━━━━━ DATA UNDER STUDY

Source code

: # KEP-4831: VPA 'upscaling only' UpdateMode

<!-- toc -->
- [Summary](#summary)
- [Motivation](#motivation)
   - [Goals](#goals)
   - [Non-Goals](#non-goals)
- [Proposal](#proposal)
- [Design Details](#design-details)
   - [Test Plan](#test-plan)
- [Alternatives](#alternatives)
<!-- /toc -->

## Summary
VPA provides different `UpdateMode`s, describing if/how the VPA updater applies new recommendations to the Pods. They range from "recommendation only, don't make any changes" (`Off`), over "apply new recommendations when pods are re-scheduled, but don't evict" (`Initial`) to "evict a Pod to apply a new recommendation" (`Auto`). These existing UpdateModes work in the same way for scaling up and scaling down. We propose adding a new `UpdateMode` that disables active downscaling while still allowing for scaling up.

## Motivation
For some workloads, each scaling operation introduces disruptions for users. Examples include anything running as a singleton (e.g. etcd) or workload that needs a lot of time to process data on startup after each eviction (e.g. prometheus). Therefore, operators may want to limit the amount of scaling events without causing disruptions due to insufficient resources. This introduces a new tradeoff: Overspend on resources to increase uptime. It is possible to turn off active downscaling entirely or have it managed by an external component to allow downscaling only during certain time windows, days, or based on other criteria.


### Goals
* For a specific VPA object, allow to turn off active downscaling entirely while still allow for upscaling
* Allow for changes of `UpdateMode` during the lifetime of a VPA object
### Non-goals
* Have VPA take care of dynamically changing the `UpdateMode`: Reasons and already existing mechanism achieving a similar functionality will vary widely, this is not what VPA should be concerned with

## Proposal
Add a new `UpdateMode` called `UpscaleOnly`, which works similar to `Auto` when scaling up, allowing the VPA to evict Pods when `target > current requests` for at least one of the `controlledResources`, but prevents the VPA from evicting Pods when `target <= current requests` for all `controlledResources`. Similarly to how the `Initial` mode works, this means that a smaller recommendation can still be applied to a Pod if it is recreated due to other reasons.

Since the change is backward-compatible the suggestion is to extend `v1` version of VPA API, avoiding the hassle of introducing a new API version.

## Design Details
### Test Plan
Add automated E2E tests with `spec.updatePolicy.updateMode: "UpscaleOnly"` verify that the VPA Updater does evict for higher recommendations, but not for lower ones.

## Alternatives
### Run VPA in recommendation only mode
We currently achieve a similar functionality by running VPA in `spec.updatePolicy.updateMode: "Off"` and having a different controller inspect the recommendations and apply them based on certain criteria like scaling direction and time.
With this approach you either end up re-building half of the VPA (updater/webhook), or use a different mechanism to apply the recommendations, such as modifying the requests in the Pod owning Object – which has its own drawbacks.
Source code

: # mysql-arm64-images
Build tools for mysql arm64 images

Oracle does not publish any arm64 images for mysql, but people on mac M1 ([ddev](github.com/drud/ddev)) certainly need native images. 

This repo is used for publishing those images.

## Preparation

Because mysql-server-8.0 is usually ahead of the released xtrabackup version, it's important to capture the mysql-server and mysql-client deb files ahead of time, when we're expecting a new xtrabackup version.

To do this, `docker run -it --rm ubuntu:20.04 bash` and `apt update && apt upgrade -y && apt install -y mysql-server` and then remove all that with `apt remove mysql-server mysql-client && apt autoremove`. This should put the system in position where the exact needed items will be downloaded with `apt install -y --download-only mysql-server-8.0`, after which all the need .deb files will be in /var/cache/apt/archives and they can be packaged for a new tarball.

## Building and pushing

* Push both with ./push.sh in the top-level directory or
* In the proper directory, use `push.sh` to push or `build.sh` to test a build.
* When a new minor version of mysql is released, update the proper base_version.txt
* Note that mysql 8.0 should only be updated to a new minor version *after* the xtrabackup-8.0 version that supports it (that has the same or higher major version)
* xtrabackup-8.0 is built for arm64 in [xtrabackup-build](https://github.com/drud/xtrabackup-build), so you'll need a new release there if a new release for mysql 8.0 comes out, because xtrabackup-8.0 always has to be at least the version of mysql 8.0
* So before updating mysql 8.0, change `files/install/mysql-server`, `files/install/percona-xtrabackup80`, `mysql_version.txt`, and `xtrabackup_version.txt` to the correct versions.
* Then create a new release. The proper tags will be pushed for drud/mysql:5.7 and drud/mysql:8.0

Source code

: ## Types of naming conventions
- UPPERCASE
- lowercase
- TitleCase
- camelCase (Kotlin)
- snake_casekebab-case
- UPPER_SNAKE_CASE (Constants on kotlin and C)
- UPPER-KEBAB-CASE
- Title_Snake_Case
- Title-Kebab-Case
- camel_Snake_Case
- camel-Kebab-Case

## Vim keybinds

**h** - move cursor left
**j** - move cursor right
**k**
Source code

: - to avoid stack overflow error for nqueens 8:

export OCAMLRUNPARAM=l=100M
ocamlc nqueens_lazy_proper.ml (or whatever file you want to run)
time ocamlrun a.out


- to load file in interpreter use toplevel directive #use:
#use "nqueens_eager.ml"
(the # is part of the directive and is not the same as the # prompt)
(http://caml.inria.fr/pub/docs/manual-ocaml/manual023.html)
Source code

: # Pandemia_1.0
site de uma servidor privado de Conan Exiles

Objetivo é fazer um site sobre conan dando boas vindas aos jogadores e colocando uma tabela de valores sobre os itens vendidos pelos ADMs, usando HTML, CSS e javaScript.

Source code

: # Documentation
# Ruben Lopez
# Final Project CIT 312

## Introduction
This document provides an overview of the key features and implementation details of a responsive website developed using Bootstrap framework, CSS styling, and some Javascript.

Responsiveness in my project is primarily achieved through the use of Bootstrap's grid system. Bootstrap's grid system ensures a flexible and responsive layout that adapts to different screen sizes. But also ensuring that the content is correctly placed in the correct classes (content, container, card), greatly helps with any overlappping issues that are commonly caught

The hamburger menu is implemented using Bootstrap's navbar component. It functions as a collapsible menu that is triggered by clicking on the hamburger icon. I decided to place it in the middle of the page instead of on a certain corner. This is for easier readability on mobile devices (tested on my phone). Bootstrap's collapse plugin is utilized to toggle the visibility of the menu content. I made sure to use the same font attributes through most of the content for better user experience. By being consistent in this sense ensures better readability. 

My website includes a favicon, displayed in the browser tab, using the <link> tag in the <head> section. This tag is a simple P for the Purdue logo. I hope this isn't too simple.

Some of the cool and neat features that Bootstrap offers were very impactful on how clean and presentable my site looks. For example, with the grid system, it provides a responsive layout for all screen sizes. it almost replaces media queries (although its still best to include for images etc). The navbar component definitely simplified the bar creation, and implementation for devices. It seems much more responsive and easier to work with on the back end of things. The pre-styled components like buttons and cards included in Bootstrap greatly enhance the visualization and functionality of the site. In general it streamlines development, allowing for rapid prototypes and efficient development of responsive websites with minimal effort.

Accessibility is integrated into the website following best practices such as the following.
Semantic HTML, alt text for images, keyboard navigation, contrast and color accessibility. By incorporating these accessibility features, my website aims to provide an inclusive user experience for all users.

━━━━━━━━━━

→ **WHAT THE TASK REQUIRES**
Your task is to reproduce all the records above exactly as they appear.

→ **ANSWER TO THIS PROBLEM**
Source code

: # KEP-4831: VPA 'upscaling only' UpdateMode

<!-- toc -->
- [Summary](#summary)
- [Motivation](#motivation)
   - [Goals](#goals)
   - [Non-Goals](#non-goals)
- [Proposal](#proposal)
- [Design Details](#design-details)
   - [Test Plan](#test-plan)
- [Alternatives](#alternatives)
<!-- /toc -->

## Summary
VPA provides different `UpdateMode`s, describing if/how the VPA updater applies new recommendations to the Pods. They range from "recommendation only, don't make any changes" (`Off`), over "apply new recommendations when pods are re-scheduled, but don't evict" (`Initial`) to "evict a Pod to apply a new recommendation" (`Auto`). These existing UpdateModes work in the same way for scaling up and scaling down. We propose adding a new `UpdateMode` that disables active downscaling while still allowing for scaling up.

## Motivation
For some workloads, each scaling operation introduces disruptions for users. Examples include anything running as a singleton (e.g. etcd) or workload that needs a lot of time to process data on startup after each eviction (e.g. prometheus). Therefore, operators may want to limit the amount of scaling events without causing disruptions due to insufficient resources. This introduces a new tradeoff: Overspend on resources to increase uptime. It is possible to turn off active downscaling entirely or have it managed by an external component to allow downscaling only during certain time windows, days, or based on other criteria.


### Goals
* For a specific VPA object, allow to turn off active downscaling entirely while still allow for upscaling
* Allow for changes of `UpdateMode` during the lifetime of a VPA object
### Non-goals
* Have VPA take care of dynamically changing the `UpdateMode`: Reasons and already existing mechanism achieving a similar functionality will vary widely, this is not what VPA should be concerned with

## Proposal
Add a new `UpdateMode` called `UpscaleOnly`, which works similar to `Auto` when scaling up, allowing the VPA to evict Pods when `target > current requests` for at least one of the `controlledResources`, but prevents the VPA from evicting Pods when `target <= current requests` for all `controlledResources`. Similarly to how the `Initial` mode works, this means that a smaller recommendation can still be applied to a Pod if it is recreated due to other reasons.

Since the change is backward-compatible the suggestion is to extend `v1` version of VPA API, avoiding the hassle of introducing a new API version.

## Design Details
### Test Plan
Add automated E2E tests with `spec.updatePolicy.updateMode: "UpscaleOnly"` verify that the VPA Updater does evict for higher recommendations, but not for lower ones.

## Alternatives
### Run VPA in recommendation only mode
We currently achieve a similar functionality by running VPA in `spec.updatePolicy.updateMode: "Off"` and having a different controller inspect the recommendations and apply them based on certain criteria like scaling direction and time.
With this approach you either end up re-building half of the VPA (updater/webhook), or use a different mechanism to apply the recommendations, such as modifying the requests in the Pod owning Object – which has its own drawbacks.
Source code

: # mysql-arm64-images
Build tools for mysql arm64 images

Oracle does not publish any arm64 images for mysql, but people on mac M1 ([ddev](github.com/drud/ddev)) certainly need native images. 

This repo is used for publishing those images.

## Preparation

Because mysql-server-8.0 is usually ahead of the released xtrabackup version, it's important to capture the mysql-server and mysql-client deb files ahead of time, when we're expecting a new xtrabackup version.

To do this, `docker run -it --rm ubuntu:20.04 bash` and `apt update && apt upgrade -y && apt install -y mysql-server` and then remove all that with `apt remove mysql-server mysql-client && apt autoremove`. This should put the system in position where the exact needed items will be downloaded with `apt install -y --download-only mysql-server-8.0`, after which all the need .deb files will be in /var/cache/apt/archives and they can be packaged for a new tarball.

## Building and pushing

* Push both with ./push.sh in the top-level directory or
* In the proper directory, use `push.sh` to push or `build.sh` to test a build.
* When a new minor version of mysql is released, update the proper base_version.txt
* Note that mysql 8.0 should only be updated to a new minor version *after* the xtrabackup-8.0 version that supports it (that has the same or higher major version)
* xtrabackup-8.0 is built for arm64 in [xtrabackup-build](https://github.com/drud/xtrabackup-build), so you'll need a new release there if a new release for mysql 8.0 comes out, because xtrabackup-8.0 always has to be at least the version of mysql 8.0
* So before updating mysql 8.0, change `files/install/mysql-server`, `files/install/percona-xtrabackup80`, `mysql_version.txt`, and `xtrabackup_version.txt` to the correct versions.
* Then create a new release. The proper tags will be pushed for drud/mysql:5.7 and drud/mysql:8.0

Source code

: ## Types of naming conventions
- UPPERCASE
- lowercase
- TitleCase
- camelCase (Kotlin)
- snake_casekebab-case
- UPPER_SNAKE_CASE (Constants on kotlin and C)
- UPPER-KEBAB-CASE
- Title_Snake_Case
- Title-Kebab-Case
- camel_Snake_Case
- camel-Kebab-Case

## Vim keybinds

**h** - move cursor left
**j** - move cursor right
**k**
Source code

: - to avoid stack overflow error for nqueens 8:

export OCAMLRUNPARAM=l=100M
ocamlc nqueens_lazy_proper.ml (or whatever file you want to run)
time ocamlrun a.out


- to load file in interpreter use toplevel directive #use:
#use "nqueens_eager.ml"
(the # is part of the directive and is not the same as the # prompt)
(http://caml.inria.fr/pub/docs/manual-ocaml/manual023.html)
Source code

: # Pandemia_1.0
site de uma servidor privado de Conan Exiles

Objetivo é fazer um site sobre conan dando boas vindas aos jogadores e colocando uma tabela de valores sobre os itens vendidos pelos ADMs, usando HTML, CSS e javaScript.

Source code

: # Documentation
# Ruben Lopez
# Final Project CIT 312

## Introduction
This document provides an overview of the key features and implementation details of a responsive website developed using Bootstrap framework, CSS styling, and some Javascript.

Responsiveness in my project is primarily achieved through the use of Bootstrap's grid system. Bootstrap's grid system ensures a flexible and responsive layout that adapts to different screen sizes. But also ensuring that the content is correctly placed in the correct classes (content, container, card), greatly helps with any overlappping issues that are commonly caught

The hamburger menu is implemented using Bootstrap's navbar component. It functions as a collapsible menu that is triggered by clicking on the hamburger icon. I decided to place it in the middle of the page instead of on a certain corner. This is for easier readability on mobile devices (tested on my phone). Bootstrap's collapse plugin is utilized to toggle the visibility of the menu content. I made sure to use the same font attributes through most of the content for better user experience. By being consistent in this sense ensures better readability. 

My website includes a favicon, displayed in the browser tab, using the <link> tag in the <head> section. This tag is a simple P for the Purdue logo. I hope this isn't too simple.

Some of the cool and neat features that Bootstrap offers were very impactful on how clean and presentable my site looks. For example, with the grid system, it provides a responsive layout for all screen sizes. it almost replaces media queries (although its still best to include for images etc). The navbar component definitely simplified the bar creation, and implementation for devices. It seems much more responsive and easier to work with on the back end of things. The pre-styled components like buttons and cards included in Bootstrap greatly enhance the visualization and functionality of the site. In general it streamlines development, allowing for rapid prototypes and efficient development of responsive websites with minimal effort.

Accessibility is integrated into the website following best practices such as the following.
Semantic HTML, alt text for images, keyboard navigation, contrast and color accessibility. By incorporating these accessibility features, my website aims to provide an inclusive user experience for all users.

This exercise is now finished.